Lines with the word "Szintillatormedium" are the answer; copy each of them from the data below.
Segment Start: Given information
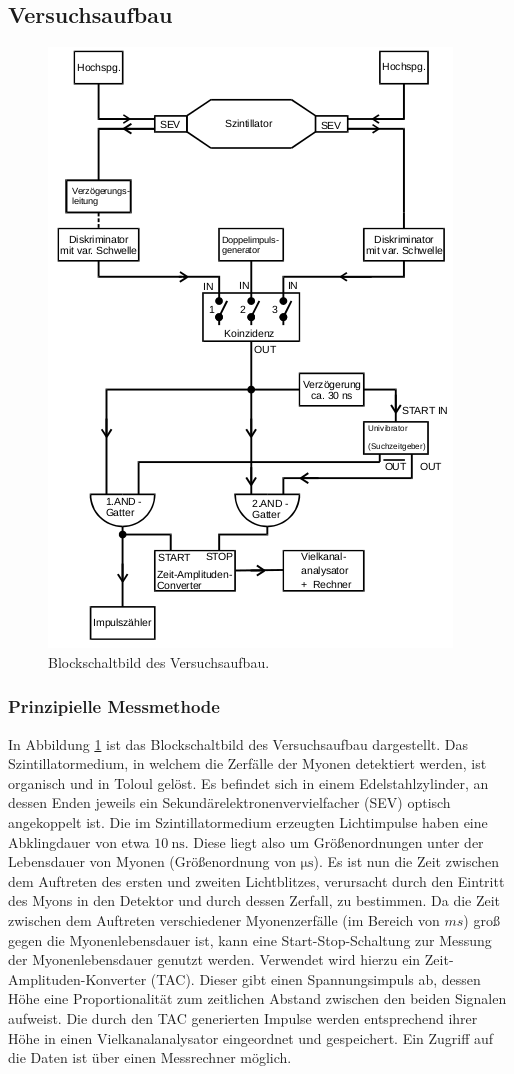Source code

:\subsection{Versuchsaufbau}
\label{sec:Versuchsaufbau}
\begin{figure}
  \centering
  \includegraphics[width=0.75\columnwidth]{pictures/aufbau.png}
  \caption{Blockschaltbild des Versuchsaufbau.\cite{Anleitung}}
  \label{fig:aufbau}
\end{figure}
\subsubsection{Prinzipielle Messmethode}
In Abbildung \ref{fig:aufbau} ist das Blockschaltbild des Versuchsaufbau dargestellt.
Das Szintillatormedium, in welchem die Zerfälle der Myonen detektiert werden, ist organisch und in Toloul gelöst. Es befindet sich in einem Edelstahlzylinder, an dessen Enden jeweils ein Sekundärelektronenvervielfacher (SEV) optisch angekoppelt ist.
Die im Szintillatormedium erzeugten Lichtimpulse haben eine Abklingdauer von etwa $\SI{10}{\nano\second}$. Diese liegt also um Größenordnungen unter der Lebensdauer von Myonen (Größenordnung von $\si{\micro\second}$).
Es ist nun die Zeit zwischen dem Auftreten des ersten und zweiten Lichtblitzes, verursacht durch den Eintritt des Myons in den Detektor und durch dessen Zerfall, zu bestimmen.
Da die Zeit zwischen dem Auftreten verschiedener Myonenzerfälle (im Bereich von $\si{ms}$) groß gegen die Myonenlebensdauer ist, kann eine Start-Stop-Schaltung zur Messung der Myonenlebensdauer genutzt werden.
Verwendet wird hierzu ein Zeit-Amplituden-Konverter (TAC). Dieser gibt einen Spannungsimpuls ab, dessen Höhe eine Proportionalität zum zeitlichen Abstand zwischen den beiden Signalen aufweist.
Die durch den TAC generierten Impulse werden entsprechend ihrer Höhe in einen Vielkanalanalysator eingeordnet und gespeichert. Ein Zugriff auf die Daten ist über einen Messrechner möglich.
Segment End: Given information
Task solution:
Das Szintillatormedium, in welchem die Zerfälle der Myonen detektiert werden, ist organisch und in Toloul gelöst. Es befindet sich in einem Edelstahlzylinder, an dessen Enden jeweils ein Sekundärelektronenvervielfacher (SEV) optisch angekoppelt ist.
Die im Szintillatormedium erzeugten Lichtimpulse haben eine Abklingdauer von etwa $\SI{10}{\nano\second}$. Diese liegt also um Größenordnungen unter der Lebensdauer von Myonen (Größenordnung von $\si{\micro\second}$).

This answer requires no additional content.